Activity
From the data below, copy each line that includes the word "longtable".

Stored data entries:
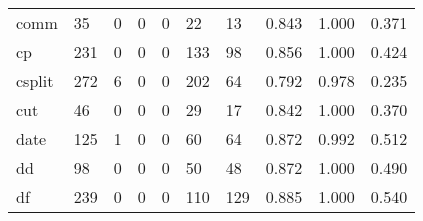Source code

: \begin{longtable}{lp{1.3cm}p{1.3cm}p{1.3cm}p{1.3cm}p{1.3cm}p{1.3cm}p{1.3cm}p{1.3cm}p{1.3cm}}
comm      &                     35 &                                             0 &                                            0 &                                           0 &                                           22 &                                         13 &                                0.843 &                                  1.000 &                                0.371 \\
cp        &                    231 &                                             0 &                                            0 &                                           0 &                                          133 &                                         98 &                                0.856 &                                  1.000 &                                0.424 \\
csplit    &                    272 &                                             6 &                                            0 &                                           0 &                                          202 &                                         64 &                                0.792 &                                  0.978 &                                0.235 \\
cut       &                     46 &                                             0 &                                            0 &                                           0 &                                           29 &                                         17 &                                0.842 &                                  1.000 &                                0.370 \\
date      &                    125 &                                             1 &                                            0 &                                           0 &                                           60 &                                         64 &                                0.872 &                                  0.992 &                                0.512 \\
dd        &                     98 &                                             0 &                                            0 &                                           0 &                                           50 &                                         48 &                                0.872 &                                  1.000 &                                0.490 \\
df        &                    239 &                                             0 &                                            0 &                                           0 &                                          110 &                                        129 &                                0.885 &                                  1.000 &                                0.540 \\

\end{longtable}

Solution
: \begin{longtable}{lp{1.3cm}p{1.3cm}p{1.3cm}p{1.3cm}p{1.3cm}p{1.3cm}p{1.3cm}p{1.3cm}p{1.3cm}}
\end{longtable}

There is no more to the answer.